One more secret out of Africa
Inovative food supplement for weight loss and reduction of the risks associated with overweight
In the world of probiotic bacterial strains and their beneficial effects on the human organism, there is a groundbreaking discovery from Kenya.
From a unique fermented product from millet, called Kimere, strains were isolated having a potential for weight loss and reduction of the risks associated with overweight.
The strains showed anti-inflammatory effect in in vitro studies which permits targeting these metabolic disorders, since they are driven by a low grade inflammation.
Clinical trials will follow.
Origin of the strains
A so far undescribed African fermented food, Kimere, was selected for isolation of potential probiotic lactobacilli (Njeru et al., 2009).
Kimere, a spontaneously fermented pearl millet dough common among the Mbeere community of Kenya, East Africa, is fermented for 18-24 hours and is consumed in its active fermenting state.
Kimere is similar in composition to the common East African porridge called Uji (Mbugua, 1984; Masha et al., 1998), however, it is thicker in texture and consistency.
In contrast to Uji, Kimere is consumed in an active fermenting state and hence contains living micro-organisms, while Uji is consumed immediately after boiling hence contains no live fermenting microorganisms (Njeru et al., 2009).

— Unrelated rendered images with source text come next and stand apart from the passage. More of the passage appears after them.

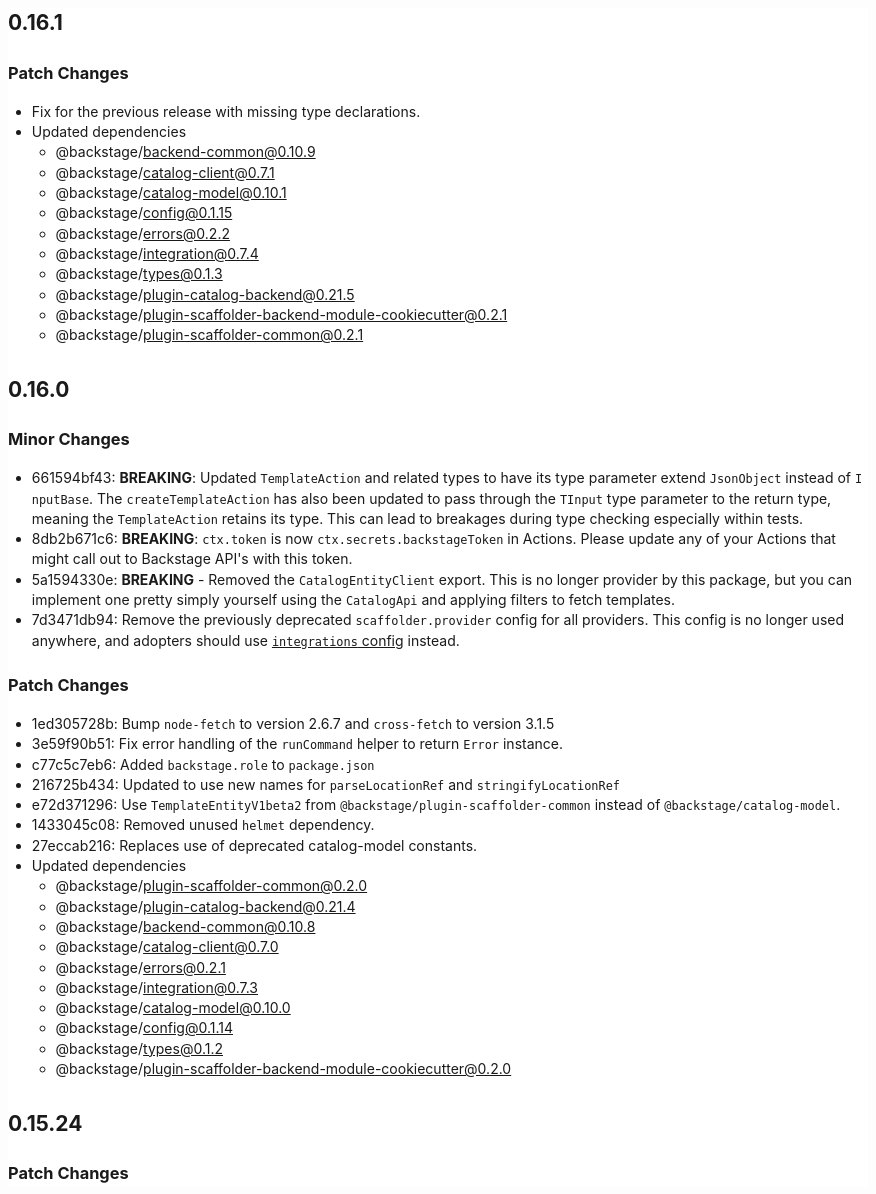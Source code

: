## 0.16.1

### Patch Changes

- Fix for the previous release with missing type declarations.
- Updated dependencies
  - @backstage/backend-common@0.10.9
  - @backstage/catalog-client@0.7.1
  - @backstage/catalog-model@0.10.1
  - @backstage/config@0.1.15
  - @backstage/errors@0.2.2
  - @backstage/integration@0.7.4
  - @backstage/types@0.1.3
  - @backstage/plugin-catalog-backend@0.21.5
  - @backstage/plugin-scaffolder-backend-module-cookiecutter@0.2.1
  - @backstage/plugin-scaffolder-common@0.2.1

## 0.16.0

### Minor Changes

- 661594bf43: **BREAKING**: Updated `TemplateAction` and related types to have its type parameter extend `JsonObject` instead of `InputBase`. The `createTemplateAction` has also been updated to pass through the `TInput` type parameter to the return type, meaning the `TemplateAction` retains its type. This can lead to breakages during type checking especially within tests.
- 8db2b671c6: **BREAKING**: `ctx.token` is now `ctx.secrets.backstageToken` in Actions. Please update any of your Actions that might call out to Backstage API's with this token.
- 5a1594330e: **BREAKING** - Removed the `CatalogEntityClient` export. This is no longer provider by this package,
  but you can implement one pretty simply yourself using the `CatalogApi` and applying filters to fetch templates.
- 7d3471db94: Remove the previously deprecated `scaffolder.provider` config for all providers.
  This config is no longer used anywhere, and adopters should use [`integrations` config](https://backstage.io/docs/integrations) instead.

### Patch Changes

- 1ed305728b: Bump `node-fetch` to version 2.6.7 and `cross-fetch` to version 3.1.5
- 3e59f90b51: Fix error handling of the `runCommand` helper to return `Error`
  instance.
- c77c5c7eb6: Added `backstage.role` to `package.json`
- 216725b434: Updated to use new names for `parseLocationRef` and `stringifyLocationRef`
- e72d371296: Use `TemplateEntityV1beta2` from `@backstage/plugin-scaffolder-common` instead
  of `@backstage/catalog-model`.
- 1433045c08: Removed unused `helmet` dependency.
- 27eccab216: Replaces use of deprecated catalog-model constants.
- Updated dependencies
  - @backstage/plugin-scaffolder-common@0.2.0
  - @backstage/plugin-catalog-backend@0.21.4
  - @backstage/backend-common@0.10.8
  - @backstage/catalog-client@0.7.0
  - @backstage/errors@0.2.1
  - @backstage/integration@0.7.3
  - @backstage/catalog-model@0.10.0
  - @backstage/config@0.1.14
  - @backstage/types@0.1.2
  - @backstage/plugin-scaffolder-backend-module-cookiecutter@0.2.0

## 0.15.24

### Patch Changes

Isolation and characterization of microorganisms involved in fermentation of cereal products in East Africa still remain a rather unexplored area: a few scientific findings on fermenting microorganisms in various cereal foods and milk have been reported (Mbugua, 1984; Wangoh et al., 1992; Masha et al., 1998; Mugula et al., 2003; Muyanja et al., 2003; Mathara et al., 2004; Lore et al., 2005). In all of these studies, Lactobacillus fermentum and Lactobacillus plantarum seemed to be the dominant organisms.